Question

I've got this Regex that comes out of a groovy code:

(?:[^\p{Alnum}äöü**~D~V~\~_**]|^)

(?:sometext|s\.t\.)

(?:[^\p{Alnum}äöü**~D~V~\~_**]|$$)

The only thing I do not understand is this part:

**~D~V~\~_**

What doas the tilde do in there? Is that an error? Or just some switch for the character class?

My understanding is that the first and the third line do match word boundries, while the second matches the text in question (in long and short form).

I tried googling this (and searched here of course) but unfortunatly the tile belongs to the "match this" operator in groovy, so all I found here and there were was general information on how to regex something.

Was it helpful?

Solution

The tilde doesn't have any special meaning in groovy or Java regular expressions.
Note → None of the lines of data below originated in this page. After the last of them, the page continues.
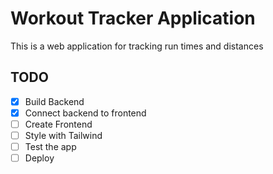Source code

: # Workout Tracker Application

This is a web application for tracking run times and distances

## TODO
- [x] Build Backend
- [x] Connect backend to frontend
- [ ] Create Frontend
- [ ] Style with Tailwind
- [ ] Test the app
- [ ] Deploy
Groovy doesn't change the Java interpretation of regexs at all. All the special characters for are listed on the API reference page for java.util.regex.Pattern.

If you remove the \p{Alnum} character class and the escaped tilde, you can more easily see that ~ isn't being treated specially:

assert ("D" ==~ "(?:[^äöü~D~V~_])") == false
assert ("V" ==~ "(?:[^äöü~D~V~_])") == false
assert ("~" ==~ "(?:[^äöü~D~V~_])") == false
assert (" " ==~ "(?:[^äöü~D~V~_])") == true

I'd throw away these regexs. They're clearly wrong and obfuscated with extra characters. Word boundaries can be matched with \b and the \p{Alnum}äöü should almost certainly be \p{Alphabetic}\p{Digit} to handle unicode properly.